十二年 (五十五)

20-08-11

Permalink 06:14:12, 分类: 同人小说

十二年 (五十五)

时辰已过了寅时,天已经大亮了,莅阳依然站在亭外不动,等着随处回来的消息。

“…长公主,您歇歇吧,坐一会儿也好啊。”

两个小侍女,你看看我,我看看你,想劝那蜡像一样的人休息一下。但蜡像毕竟是蜡像,不为所动的。

欧阳迟是谢玉的老部下,如今也是掌管巡防营的一品将军。不论从前还是现在,他是侯府的常客,会常来与谢玉商谈事情,有时也会留下来吃饭,他是非常可靠的一个人。

所以如今他出现在她面前,莅阳更是不敢动的。

欧阳迟步伐沉重地向莅阳走过来,脚上的靴子布满了污泥,而脸上的表情却与步伐一样沉重。

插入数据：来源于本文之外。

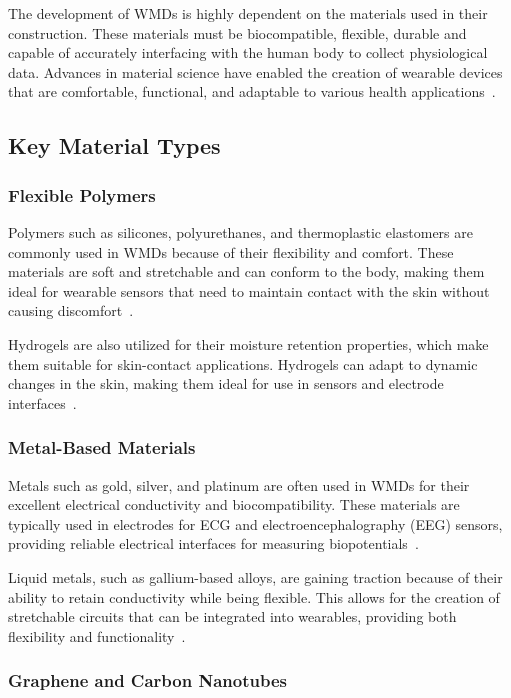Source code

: \documentclass[journal]{IEEEtran}
\begin{document}
The development of WMDs is highly dependent on the materials used in their construction. These materials must be biocompatible, flexible, durable and capable of accurately interfacing with the human body to collect physiological data. Advances in material science have enabled the creation of wearable devices that are comfortable, functional, and adaptable to various health applications~\cite{Luo2024}.

    \subsection{Key Material Types}

        \subsubsection{Flexible Polymers}

        Polymers such as silicones, polyurethanes, and thermoplastic elastomers are commonly used in WMDs because of their flexibility and comfort. These materials are soft and stretchable and can conform to the body, making them ideal for wearable sensors that need to maintain contact with the skin without causing discomfort~\cite{Trovato2022, Tsikriteas2021}.

        Hydrogels are also utilized for their moisture retention properties, which make them suitable for skin-contact applications. Hydrogels can adapt to dynamic changes in the skin, making them ideal for use in sensors and electrode interfaces~\cite{Trovato2022}.

        \subsubsection{Metal-Based Materials}

        Metals such as gold, silver, and platinum are often used in WMDs for their excellent electrical conductivity and biocompatibility. These materials are typically used in electrodes for ECG and electroencephalography (EEG) sensors, providing reliable electrical interfaces for measuring biopotentials~\cite{Kim2017}.

        Liquid metals, such as gallium-based alloys, are gaining traction because of their ability to retain conductivity while being flexible. This allows for the creation of stretchable circuits that can be integrated into wearables, providing both flexibility and functionality~\cite{Lu2020}.

        \subsubsection{Graphene and Carbon Nanotubes}
\end{document}

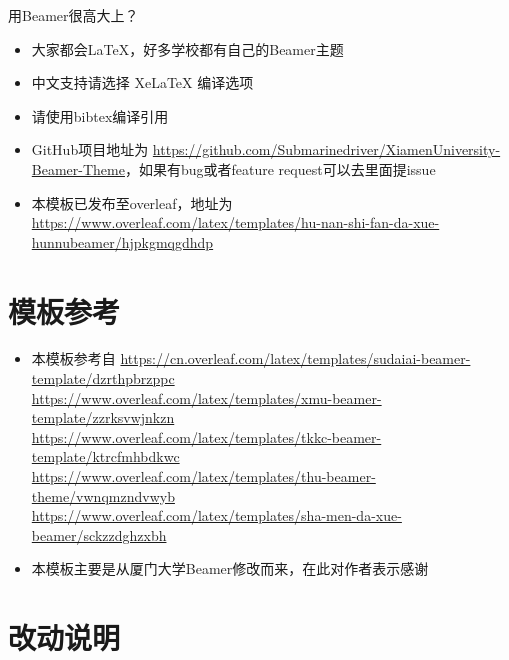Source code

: \documentclass{beamer}
\begin{document}
\begin{frame}{用Beamer很高大上？}
    \begin{itemize}[<+-| alert@+>] %
        \item 大家都会\LaTeX{}，好多学校都有自己的\textrm{Beamer}主题
        \item 中文支持请选择 Xe\LaTeX{} 编译选项
        \item 请使用bibtex编译引用
        \item GitHub项目地址为 \href{https://github.com/Submarinedriver/XiamenUniversity-Beamer-Theme}{https://github.com/Submarinedriver/XiamenUniversity-Beamer-Theme}，如果有bug或者feature request可以去里面提issue
        \item 本模板已发布至overleaf，地址为 \href{https://www.overleaf.com/latex/templates/hu-nan-shi-fan-da-xue-hunnubeamer/hjpkgmqgdhdp}{https://www.overleaf.com/latex/templates/hu-nan-shi-fan-da-xue-hunnubeamer/hjpkgmqgdhdp}
    \end{itemize}
\end{frame}


\section{模板参考}

\begin{frame}
    \begin{itemize}[<+->]
		\item 本模板参考自 \url{https://cn.overleaf.com/latex/templates/sudaiai-beamer-template/dzrthpbrzppc}\cite{origin1}\\
		\url{https://www.overleaf.com/latex/templates/xmu-beamer-template/zzrksvwjnkzn}\cite{origin2}\\
		\url{https://www.overleaf.com/latex/templates/tkkc-beamer-template/ktrcfmhbdkwc}\cite{origin3}\\
		\url{https://www.overleaf.com/latex/templates/thu-beamer-theme/vwnqmzndvwyb}\cite{origin4}\\
		\url{https://www.overleaf.com/latex/templates/sha-men-da-xue-beamer/sckzzdghzxbh}\cite{origin5}
		\item 本模板主要是从厦门大学Beamer修改而来，在此对作者表示感谢
    \end{itemize}
\end{frame}


\section{改动说明}
\end{document}
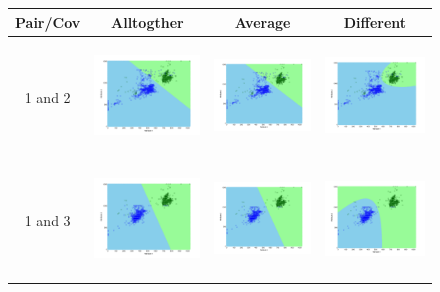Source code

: \documentclass[a4paper]{article}
\begin{document}
			\begin{figure}
				\begin{tabular}{|c|c|c|c|}
					\hline
					Pair/Cov &  Alltogther & Average & Different	\\
					\hline
					1 and
					2&\includegraphics[width=40mm,height=30mm]{bayes/real/pair/12/all_cov.png}&\includegraphics[width=40mm,height=30mm]{bayes/real/pair/12/avg_cov.png}
					&\includegraphics[width=40mm,height=30mm]{bayes/real/pair/12/diff_cov.png}\\
					\hline
					1 and
					3&\includegraphics[width=40mm,height=30mm]{bayes/real/pair/13/all_cov.png}&\includegraphics[width=40mm,height=30mm]{bayes/real/pair/13/all_cov.png}
					&\includegraphics[width=40mm,height=30mm]{bayes/real/pair/13/diff_cov.png}\\

\end{tabular}
\end{figure}
\end{document}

他来到莅阳的面前站定,喘着沉重的呼吸,看着莅阳说,“长公主……”

莅阳没有动,不敢动。

“长公主……侯爷已经找到了……侯爷…”,欧阳迟艰难地吞咽,停顿了一下,“侯……侯爷去了。”

莅阳耳鸣了,突然之间,什么也听不到了……
 

…耳朵似乎恢复了听力,但脑袋更加沉重。莅阳感到自己正躺在竹架上,被人抬着往下走。可她浑浑噩噩,没有力气,更挣扎不了什么,而伴随着儿子们焦急的呼喊声,她似乎还听见秦太医的劝告夹杂在里面,她艰难地死劲儿睁开眼睛,用尽全力去喊儿子们。

景瑞感到母亲的身体在动,便低头看去,果然莅阳睁开了眼睛,似乎要说什么,他立刻让大家都停下来。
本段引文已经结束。